A raiz da banda é o blues, clássico, é por isso que uma das formas que usaram para se definirem é o Heavy’n’Blues, porém a ideia da banda é mesclar referências de gêneros já dados, consolidados, e mais “populares”, com vertentes de músicas mais peculiares e assim, conseguir criar um produto de cara nova. “Eu procuro me inspirar em coisas regionais, para poder juntar uma música mais conhecida, o blues, heavy metal, reggae, com uma música não conhecida, algo novo. Porque fazer algo que já existe é perda de tempo. Eu me inspirei muito nisso assistindo a um documentário no Youtube, da Gangrena Gasosa, uma banda do Rio que mistura macumba com metal”. E esse é realmente o espírito de uma banda independente, que não tem um empresário ou uma gravadora por trás forçando a barra para fazer algo “vendável”, a ideia é extrapolar nos delírios inimagináveis da criação, e simplesmente fazer o que gosta de ouvir e tocar.

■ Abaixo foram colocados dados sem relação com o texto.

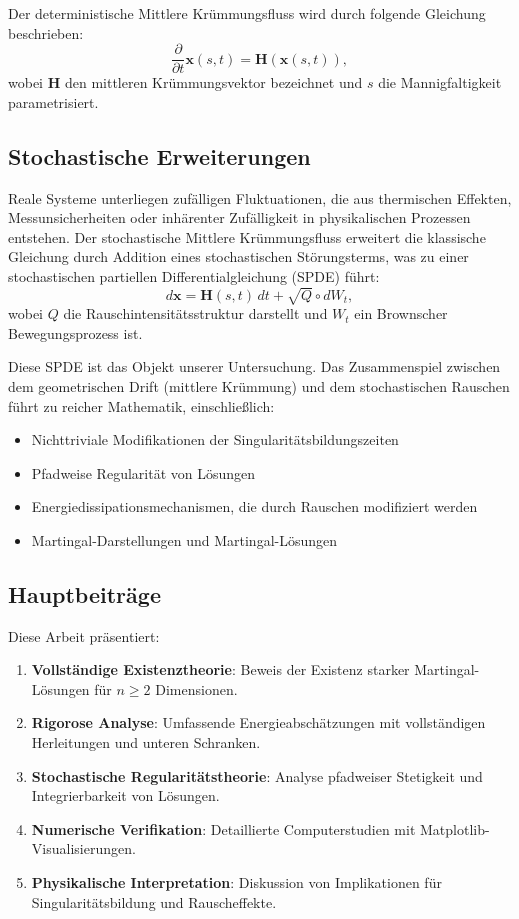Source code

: \documentclass[a4paper,12pt]{article}
\theoremstyle{definition}
\begin{document}
Der deterministische Mittlere Krümmungsfluss wird durch folgende Gleichung beschrieben:
\[
\frac{\partial}{\partial t} \mathbf{x}(s,t) = \mathbf{H}(\mathbf{x}(s,t)),
\]
wobei $\mathbf{H}$ den mittleren Krümmungsvektor bezeichnet und $s$ die Mannigfaltigkeit parametrisiert.

\subsection{Stochastische Erweiterungen}

Reale Systeme unterliegen zufälligen Fluktuationen, die aus thermischen Effekten, Messunsicherheiten oder inhärenter Zufälligkeit in physikalischen Prozessen entstehen. Der stochastische Mittlere Krümmungsfluss erweitert die klassische Gleichung durch Addition eines stochastischen Störungsterms, was zu einer stochastischen partiellen Differentialgleichung (SPDE) führt:
\[
d\mathbf{x} = \mathbf{H}(s,t) \, dt + \sqrt{Q} \circ dW_t,
\]
wobei $Q$ die Rauschintensitätsstruktur darstellt und $W_t$ ein Brownscher Bewegungsprozess ist.

Diese SPDE ist das Objekt unserer Untersuchung. Das Zusammenspiel zwischen dem geometrischen Drift (mittlere Krümmung) und dem stochastischen Rauschen führt zu reicher Mathematik, einschließlich:
\begin{itemize}
	\item Nichttriviale Modifikationen der Singularitätsbildungszeiten
	\item Pfadweise Regularität von Lösungen
	\item Energiedissipationsmechanismen, die durch Rauschen modifiziert werden
	\item Martingal-Darstellungen und Martingal-Lösungen
\end{itemize}

\subsection{Hauptbeiträge}

Diese Arbeit präsentiert:

\begin{enumerate}
	\item \textbf{Vollständige Existenztheorie}: Beweis der Existenz starker Martingal-Lösungen für $n \geq 2$ Dimensionen.
	\item \textbf{Rigorose Analyse}: Umfassende Energieabschätzungen mit vollständigen Herleitungen und unteren Schranken.
	\item \textbf{Stochastische Regularitätstheorie}: Analyse pfadweiser Stetigkeit und Integrierbarkeit von Lösungen.
	\item \textbf{Numerische Verifikation}: Detaillierte Computerstudien mit Matplotlib-Visualisierungen.
	\item \textbf{Physikalische Interpretation}: Diskussion von Implikationen für Singularitätsbildung und Rauscheffekte.
\end{enumerate}
\end{document}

Finalizando nossa conversa, a energia foi muito positiva ao falarem sobre a cena de Juiz de Fora e sobre a parceria de algumas bandas que sempre puxam a outra e convidam para fazer show, como aconteceu nessa noite, que tocaram à convite da Dignatários. Expuseram seus pensamentos acerca da importância das bandas underground se unirem para trazer força ao movimento e diminuir a competição. “Aqui tem um potencial absurdo”, comentaram lembrando a história em Seattle, onde o Grunge nasceu e cresceu muito devido ao envolvimento das bandas umas com as outras.

Música e muito mais

Esse foi o primeiro Hell Gig, organizado pela Thamiris Carvalho. A Trauma Store estava presente com sua loja montada, sempre apoiando as bandas de rock da cidade, bem como a Suspiria e a Holyshit. Também estavam por lá os tatuadores Ligia Castro e Breno Bitarello, da Tatto Home, fazendo um flash super maneiro, ao lado do Sebá Kymera e da Ana Elisa Resgalla do Nascimento. E para completar, o Felipe Peters estava com uma área para body piercing.